In an interview, actor Christopher Atkins said that production was "Intensive" and that actors had to be careful when making eye-contact with the baboon as it could become aggressive. Atkins also claimed that women who were on their period were not allowed to go near the baboon, as it would "go crazy" if they did. Furthermore, Atkins claimed that the baboon would try to attack the trainer's assistant Steve Martin because it believed it was higher in the pecking order than him. This aggressive relationship led to the baboon dislocating its shoulder during production. Atkins also states that the baboon's aggression led to its penis becoming erect, which he claims had to be "air-brushed" out of the film.

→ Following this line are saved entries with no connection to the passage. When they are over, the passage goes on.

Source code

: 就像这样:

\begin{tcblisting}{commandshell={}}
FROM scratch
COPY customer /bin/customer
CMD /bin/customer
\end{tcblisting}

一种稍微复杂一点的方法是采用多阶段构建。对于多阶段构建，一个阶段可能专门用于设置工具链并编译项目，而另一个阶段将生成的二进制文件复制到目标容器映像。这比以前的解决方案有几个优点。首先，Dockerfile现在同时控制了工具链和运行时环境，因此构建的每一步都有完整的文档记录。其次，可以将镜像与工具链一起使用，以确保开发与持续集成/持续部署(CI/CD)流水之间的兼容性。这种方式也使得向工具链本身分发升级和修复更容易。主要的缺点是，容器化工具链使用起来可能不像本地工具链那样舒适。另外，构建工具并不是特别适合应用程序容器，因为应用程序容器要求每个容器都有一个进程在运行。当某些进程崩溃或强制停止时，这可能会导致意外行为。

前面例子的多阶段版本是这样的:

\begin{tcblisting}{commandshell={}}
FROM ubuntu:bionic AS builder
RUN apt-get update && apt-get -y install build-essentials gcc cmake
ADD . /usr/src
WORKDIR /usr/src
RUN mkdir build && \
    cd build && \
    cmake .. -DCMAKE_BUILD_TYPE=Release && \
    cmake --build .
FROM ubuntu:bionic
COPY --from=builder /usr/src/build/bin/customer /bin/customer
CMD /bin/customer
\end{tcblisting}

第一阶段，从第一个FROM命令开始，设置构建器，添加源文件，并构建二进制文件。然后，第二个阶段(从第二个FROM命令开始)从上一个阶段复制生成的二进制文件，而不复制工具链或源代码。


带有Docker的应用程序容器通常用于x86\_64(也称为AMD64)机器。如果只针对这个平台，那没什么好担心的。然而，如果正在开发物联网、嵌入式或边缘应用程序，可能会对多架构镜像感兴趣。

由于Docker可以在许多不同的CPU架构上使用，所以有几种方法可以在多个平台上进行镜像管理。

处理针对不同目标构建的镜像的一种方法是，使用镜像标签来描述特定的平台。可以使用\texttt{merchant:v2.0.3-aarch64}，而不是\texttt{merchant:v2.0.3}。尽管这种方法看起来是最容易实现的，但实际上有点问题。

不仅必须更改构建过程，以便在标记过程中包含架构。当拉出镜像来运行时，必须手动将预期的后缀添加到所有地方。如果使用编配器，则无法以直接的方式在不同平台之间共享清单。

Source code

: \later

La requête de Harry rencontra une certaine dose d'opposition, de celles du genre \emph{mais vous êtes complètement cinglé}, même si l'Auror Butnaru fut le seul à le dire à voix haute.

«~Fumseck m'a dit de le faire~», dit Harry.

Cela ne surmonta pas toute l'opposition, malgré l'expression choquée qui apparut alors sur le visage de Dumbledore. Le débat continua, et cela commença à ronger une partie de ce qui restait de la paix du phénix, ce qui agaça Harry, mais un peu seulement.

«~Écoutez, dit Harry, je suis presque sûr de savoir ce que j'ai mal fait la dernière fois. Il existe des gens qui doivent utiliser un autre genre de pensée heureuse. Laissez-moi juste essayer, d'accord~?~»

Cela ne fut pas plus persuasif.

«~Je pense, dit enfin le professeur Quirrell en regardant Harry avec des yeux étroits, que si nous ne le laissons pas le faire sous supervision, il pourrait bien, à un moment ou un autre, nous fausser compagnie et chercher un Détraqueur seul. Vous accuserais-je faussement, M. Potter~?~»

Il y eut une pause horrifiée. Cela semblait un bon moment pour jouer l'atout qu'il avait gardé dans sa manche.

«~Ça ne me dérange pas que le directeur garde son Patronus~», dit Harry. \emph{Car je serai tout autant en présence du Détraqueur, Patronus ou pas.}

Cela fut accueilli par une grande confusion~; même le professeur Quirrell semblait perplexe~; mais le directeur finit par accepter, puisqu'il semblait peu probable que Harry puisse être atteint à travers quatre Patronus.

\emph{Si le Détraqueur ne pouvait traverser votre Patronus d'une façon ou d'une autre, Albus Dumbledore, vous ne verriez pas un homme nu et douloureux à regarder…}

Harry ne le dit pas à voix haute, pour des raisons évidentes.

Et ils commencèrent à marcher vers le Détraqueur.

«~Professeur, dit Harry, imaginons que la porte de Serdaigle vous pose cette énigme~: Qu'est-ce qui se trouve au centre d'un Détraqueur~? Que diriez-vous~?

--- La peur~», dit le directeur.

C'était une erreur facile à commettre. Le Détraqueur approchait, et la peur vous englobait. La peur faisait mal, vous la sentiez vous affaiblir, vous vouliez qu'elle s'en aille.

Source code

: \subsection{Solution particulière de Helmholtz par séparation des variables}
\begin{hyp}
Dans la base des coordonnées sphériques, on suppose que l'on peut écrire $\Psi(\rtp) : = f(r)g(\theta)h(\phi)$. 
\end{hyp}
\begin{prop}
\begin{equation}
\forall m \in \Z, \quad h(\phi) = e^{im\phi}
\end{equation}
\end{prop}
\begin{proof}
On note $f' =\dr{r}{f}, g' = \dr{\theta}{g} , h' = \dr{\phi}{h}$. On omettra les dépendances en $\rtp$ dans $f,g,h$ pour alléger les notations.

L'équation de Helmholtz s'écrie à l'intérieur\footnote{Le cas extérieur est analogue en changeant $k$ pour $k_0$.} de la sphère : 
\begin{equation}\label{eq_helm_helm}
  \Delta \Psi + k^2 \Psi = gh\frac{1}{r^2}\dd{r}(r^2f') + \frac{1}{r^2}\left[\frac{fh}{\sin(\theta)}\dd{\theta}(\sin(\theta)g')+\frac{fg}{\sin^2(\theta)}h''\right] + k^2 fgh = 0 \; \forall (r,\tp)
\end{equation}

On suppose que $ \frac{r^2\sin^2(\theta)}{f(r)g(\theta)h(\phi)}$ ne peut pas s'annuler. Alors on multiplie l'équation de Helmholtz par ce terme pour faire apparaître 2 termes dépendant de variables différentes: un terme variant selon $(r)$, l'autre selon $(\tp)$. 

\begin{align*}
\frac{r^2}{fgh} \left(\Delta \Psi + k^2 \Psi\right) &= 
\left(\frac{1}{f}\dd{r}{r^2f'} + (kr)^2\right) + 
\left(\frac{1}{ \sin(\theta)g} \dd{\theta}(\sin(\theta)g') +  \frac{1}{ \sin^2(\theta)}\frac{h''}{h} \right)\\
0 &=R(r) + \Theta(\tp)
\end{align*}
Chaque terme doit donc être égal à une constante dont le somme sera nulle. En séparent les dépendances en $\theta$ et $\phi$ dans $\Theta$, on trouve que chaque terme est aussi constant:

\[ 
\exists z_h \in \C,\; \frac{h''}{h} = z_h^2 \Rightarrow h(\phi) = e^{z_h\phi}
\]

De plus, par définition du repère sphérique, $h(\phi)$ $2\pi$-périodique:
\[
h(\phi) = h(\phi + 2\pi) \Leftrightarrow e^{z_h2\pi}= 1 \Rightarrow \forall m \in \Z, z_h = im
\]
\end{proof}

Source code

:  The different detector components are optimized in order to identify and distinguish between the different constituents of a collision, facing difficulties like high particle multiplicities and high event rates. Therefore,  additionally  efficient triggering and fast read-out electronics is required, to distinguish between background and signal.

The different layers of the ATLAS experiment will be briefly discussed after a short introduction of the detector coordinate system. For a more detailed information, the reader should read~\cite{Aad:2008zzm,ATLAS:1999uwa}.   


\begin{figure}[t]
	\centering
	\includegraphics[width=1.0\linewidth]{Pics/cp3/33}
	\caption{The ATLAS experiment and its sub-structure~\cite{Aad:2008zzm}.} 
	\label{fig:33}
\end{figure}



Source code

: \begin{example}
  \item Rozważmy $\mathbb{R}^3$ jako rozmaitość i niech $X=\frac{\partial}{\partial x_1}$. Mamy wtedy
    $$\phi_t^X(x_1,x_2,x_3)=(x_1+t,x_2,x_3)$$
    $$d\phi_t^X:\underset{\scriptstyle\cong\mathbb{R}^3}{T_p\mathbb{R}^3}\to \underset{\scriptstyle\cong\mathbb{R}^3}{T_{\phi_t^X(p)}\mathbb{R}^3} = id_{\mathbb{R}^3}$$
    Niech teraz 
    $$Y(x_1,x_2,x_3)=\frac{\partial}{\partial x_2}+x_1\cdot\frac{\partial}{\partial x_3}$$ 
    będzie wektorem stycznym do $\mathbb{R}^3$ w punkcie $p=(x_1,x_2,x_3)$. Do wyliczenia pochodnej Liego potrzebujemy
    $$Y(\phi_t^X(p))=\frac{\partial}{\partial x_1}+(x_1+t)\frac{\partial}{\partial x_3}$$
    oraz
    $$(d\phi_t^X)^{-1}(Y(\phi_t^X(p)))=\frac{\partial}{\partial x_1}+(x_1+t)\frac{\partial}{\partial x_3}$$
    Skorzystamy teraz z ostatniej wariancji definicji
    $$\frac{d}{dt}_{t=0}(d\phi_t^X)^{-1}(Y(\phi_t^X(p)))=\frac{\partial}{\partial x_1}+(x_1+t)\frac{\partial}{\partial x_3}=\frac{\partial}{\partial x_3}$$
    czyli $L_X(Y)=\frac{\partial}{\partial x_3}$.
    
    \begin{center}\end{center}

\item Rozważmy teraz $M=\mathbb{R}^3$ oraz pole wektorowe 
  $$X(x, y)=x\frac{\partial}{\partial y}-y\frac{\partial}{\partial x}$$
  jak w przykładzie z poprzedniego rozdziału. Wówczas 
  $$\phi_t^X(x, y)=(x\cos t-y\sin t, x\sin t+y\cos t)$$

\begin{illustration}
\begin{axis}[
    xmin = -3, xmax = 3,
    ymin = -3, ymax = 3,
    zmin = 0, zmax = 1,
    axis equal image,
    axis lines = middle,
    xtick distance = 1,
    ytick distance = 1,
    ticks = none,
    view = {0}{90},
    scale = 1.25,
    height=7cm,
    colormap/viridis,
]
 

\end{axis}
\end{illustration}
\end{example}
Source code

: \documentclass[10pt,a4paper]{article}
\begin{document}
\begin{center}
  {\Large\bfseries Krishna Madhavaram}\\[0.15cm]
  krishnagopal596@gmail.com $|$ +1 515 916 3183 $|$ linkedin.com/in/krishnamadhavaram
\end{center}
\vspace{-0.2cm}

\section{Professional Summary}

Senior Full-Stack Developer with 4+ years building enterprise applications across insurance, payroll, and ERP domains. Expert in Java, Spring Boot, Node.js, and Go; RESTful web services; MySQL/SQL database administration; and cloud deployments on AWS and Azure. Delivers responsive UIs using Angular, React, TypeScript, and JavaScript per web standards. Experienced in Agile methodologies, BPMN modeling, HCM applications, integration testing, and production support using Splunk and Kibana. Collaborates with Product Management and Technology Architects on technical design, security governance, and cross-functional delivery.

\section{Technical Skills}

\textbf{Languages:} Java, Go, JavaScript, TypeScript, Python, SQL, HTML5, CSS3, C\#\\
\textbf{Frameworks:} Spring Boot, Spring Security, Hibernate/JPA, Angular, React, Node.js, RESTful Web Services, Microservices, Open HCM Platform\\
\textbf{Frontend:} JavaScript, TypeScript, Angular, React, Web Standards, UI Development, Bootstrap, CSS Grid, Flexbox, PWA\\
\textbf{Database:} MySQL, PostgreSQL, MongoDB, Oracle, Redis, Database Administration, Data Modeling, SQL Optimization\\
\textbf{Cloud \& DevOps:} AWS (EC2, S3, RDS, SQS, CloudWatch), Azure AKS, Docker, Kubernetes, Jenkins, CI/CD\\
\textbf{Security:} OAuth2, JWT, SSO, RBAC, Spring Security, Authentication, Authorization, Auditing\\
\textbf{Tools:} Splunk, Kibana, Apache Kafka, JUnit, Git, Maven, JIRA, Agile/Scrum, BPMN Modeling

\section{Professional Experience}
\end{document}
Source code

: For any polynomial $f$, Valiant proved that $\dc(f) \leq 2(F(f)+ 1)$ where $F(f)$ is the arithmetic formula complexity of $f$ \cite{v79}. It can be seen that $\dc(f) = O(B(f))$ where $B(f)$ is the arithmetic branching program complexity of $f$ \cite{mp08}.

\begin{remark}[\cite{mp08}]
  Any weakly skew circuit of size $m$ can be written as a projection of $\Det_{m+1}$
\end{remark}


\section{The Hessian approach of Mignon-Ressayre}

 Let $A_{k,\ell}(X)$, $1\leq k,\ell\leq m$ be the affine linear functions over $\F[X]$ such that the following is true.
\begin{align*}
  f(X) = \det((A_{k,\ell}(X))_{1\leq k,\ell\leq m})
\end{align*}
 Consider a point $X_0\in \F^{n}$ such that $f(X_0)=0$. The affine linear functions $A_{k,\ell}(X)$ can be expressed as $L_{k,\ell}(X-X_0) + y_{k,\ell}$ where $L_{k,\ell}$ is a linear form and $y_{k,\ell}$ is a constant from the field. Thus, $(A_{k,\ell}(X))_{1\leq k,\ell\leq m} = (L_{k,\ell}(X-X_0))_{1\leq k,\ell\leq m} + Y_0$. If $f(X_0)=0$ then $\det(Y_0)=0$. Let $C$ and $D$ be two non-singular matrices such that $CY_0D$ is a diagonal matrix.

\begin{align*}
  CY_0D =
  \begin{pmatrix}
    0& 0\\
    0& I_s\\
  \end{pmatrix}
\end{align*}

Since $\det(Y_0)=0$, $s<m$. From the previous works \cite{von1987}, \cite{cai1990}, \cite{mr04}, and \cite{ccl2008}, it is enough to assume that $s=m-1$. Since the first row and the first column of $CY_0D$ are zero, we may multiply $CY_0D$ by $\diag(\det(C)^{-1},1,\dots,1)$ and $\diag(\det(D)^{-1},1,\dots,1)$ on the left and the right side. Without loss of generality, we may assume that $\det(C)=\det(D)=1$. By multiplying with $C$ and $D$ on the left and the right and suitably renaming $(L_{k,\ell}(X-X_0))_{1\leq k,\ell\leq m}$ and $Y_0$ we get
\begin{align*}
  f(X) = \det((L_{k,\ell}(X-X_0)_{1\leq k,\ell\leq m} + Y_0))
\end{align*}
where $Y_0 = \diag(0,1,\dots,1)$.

During production, as many scenes as possible were filmed without the actors interacting with the baboon due to safety concerns. Instead an animatronic or puppet baboon was used in some shots including one where a puppet of Typhoon was thrown through a glass window.

Filming took place at Universal Studios Florida. Atkins became involved in the film because he was friends with Jim Parks, a producer at the newly opened studio. Filming had to stop around 3 o'clock on most days due to thunderstorms near the studio.

==Release==
Shakma had a limited theatrical run before being released on VHS in 1990. It would get a barebones budget DVD release on October 16, 2007, and a more substantial Blu-ray version from Screen Archives Entertainment under its Code Red label in 2013. This edition features an interview with director Tom Logan, commentary by Logan and David Decoteau, and host segments by Katarina Waters. It was only released in a limited 3000-copy print run. A DVD with the same features came out on October 13, 2015.

In April 2015, Shakma was made available on streaming video from Shout! Factory. It is also available on Amazon Video and was once on Netflix.

A new HD master of Shakma was released by Code Red DVD on Blu-ray in a limited edition of 3000.

==Reception==

Critical reception for Shakma was highly negative upon its release, with many panning the film's weak humor, shoddy effects, and flat direction.
Eric Snyder of MTV criticized the film's extended dull stretches, weak characters, soundtrack, and poorly executed attack sequences.
Kurt Dahlke from DVD Talk panned the film, awarding it 1.5 out of a possible 5 stars, writing, "While it might sound delightfully bad, Shakmas tale of a murderous monkey knocking off role-playing med-students pisses on the line between so-bad-it's-good and downright insulting with willful disobedience. It's not funny, scary, or much of anything more than bewildering and tiresome." Maitland McDonagh from TV Guide gave the film 1 out of 5 stars, stating that the film "veers between the creepy and the profoundly silly", also noting that the role-playing aspect was "painfully dated". Katie Rife of The A.V. Club called the film "standard" and criticized the film's "laughable" dialogue, role-playing sub-plot, and acting.

Dread Central rated the film a score of 2.5 out of 5, stating that the film's camp value was its primary source of entertainment. The film was listed on IFC's "The 25 best Animal Attacks in Movie History", stating that the film was "Pretty stupid as these things go, but at least it gives it the old college try".

Regardless, the film has gained a small cult following over the years, including praise from filmmaker David Lynch who stated in an interview with Empire (magazine) that Shakma was his favourite film of 1990.